== Instructions for the task ==
In the entries below, find every line holding the string "Sigma" and collect it.

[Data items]
● ● ● ●
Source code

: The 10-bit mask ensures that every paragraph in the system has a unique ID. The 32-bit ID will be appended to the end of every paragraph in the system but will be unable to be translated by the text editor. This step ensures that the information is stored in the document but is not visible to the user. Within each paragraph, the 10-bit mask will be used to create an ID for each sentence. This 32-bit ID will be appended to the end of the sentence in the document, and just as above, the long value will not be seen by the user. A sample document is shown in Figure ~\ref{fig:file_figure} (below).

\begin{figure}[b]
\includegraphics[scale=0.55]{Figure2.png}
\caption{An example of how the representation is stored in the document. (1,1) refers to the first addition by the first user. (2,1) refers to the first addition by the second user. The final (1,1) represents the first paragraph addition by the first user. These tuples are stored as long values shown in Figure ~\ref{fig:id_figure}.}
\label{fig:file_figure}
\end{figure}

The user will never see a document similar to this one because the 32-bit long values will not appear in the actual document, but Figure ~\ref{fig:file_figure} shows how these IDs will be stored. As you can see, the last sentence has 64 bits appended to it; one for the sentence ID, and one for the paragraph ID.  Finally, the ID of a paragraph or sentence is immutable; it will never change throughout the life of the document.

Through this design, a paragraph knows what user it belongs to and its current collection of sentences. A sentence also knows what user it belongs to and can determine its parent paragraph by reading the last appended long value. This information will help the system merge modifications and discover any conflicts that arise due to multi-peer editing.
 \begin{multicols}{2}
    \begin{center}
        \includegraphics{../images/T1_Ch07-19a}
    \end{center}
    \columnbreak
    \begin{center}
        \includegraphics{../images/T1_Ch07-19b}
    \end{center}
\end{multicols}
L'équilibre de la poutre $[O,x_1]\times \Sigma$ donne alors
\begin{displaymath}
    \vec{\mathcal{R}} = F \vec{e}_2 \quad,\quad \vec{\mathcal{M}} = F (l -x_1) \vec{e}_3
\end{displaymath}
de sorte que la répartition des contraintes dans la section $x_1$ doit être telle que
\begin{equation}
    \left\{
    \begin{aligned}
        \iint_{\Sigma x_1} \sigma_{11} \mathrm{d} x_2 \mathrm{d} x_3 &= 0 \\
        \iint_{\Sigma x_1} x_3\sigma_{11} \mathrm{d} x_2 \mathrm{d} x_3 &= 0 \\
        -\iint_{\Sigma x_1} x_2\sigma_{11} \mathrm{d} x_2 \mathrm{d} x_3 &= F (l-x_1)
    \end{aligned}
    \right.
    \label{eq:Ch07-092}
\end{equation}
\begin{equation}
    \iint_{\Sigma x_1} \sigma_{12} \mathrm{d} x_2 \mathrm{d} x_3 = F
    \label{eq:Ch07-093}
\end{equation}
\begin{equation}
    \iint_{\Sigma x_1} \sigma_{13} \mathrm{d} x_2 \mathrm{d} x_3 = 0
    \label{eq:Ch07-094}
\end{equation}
● ● ● ●
== Response area ==
L'équilibre de la poutre $[O,x_1]\times \Sigma$ donne alors
        \iint_{\Sigma x_1} \sigma_{11} \mathrm{d} x_2 \mathrm{d} x_3 &= 0 \\
        \iint_{\Sigma x_1} x_3\sigma_{11} \mathrm{d} x_2 \mathrm{d} x_3 &= 0 \\
        -\iint_{\Sigma x_1} x_2\sigma_{11} \mathrm{d} x_2 \mathrm{d} x_3 &= F (l-x_1)
    \iint_{\Sigma x_1} \sigma_{12} \mathrm{d} x_2 \mathrm{d} x_3 = F
    \iint_{\Sigma x_1} \sigma_{13} \mathrm{d} x_2 \mathrm{d} x_3 = 0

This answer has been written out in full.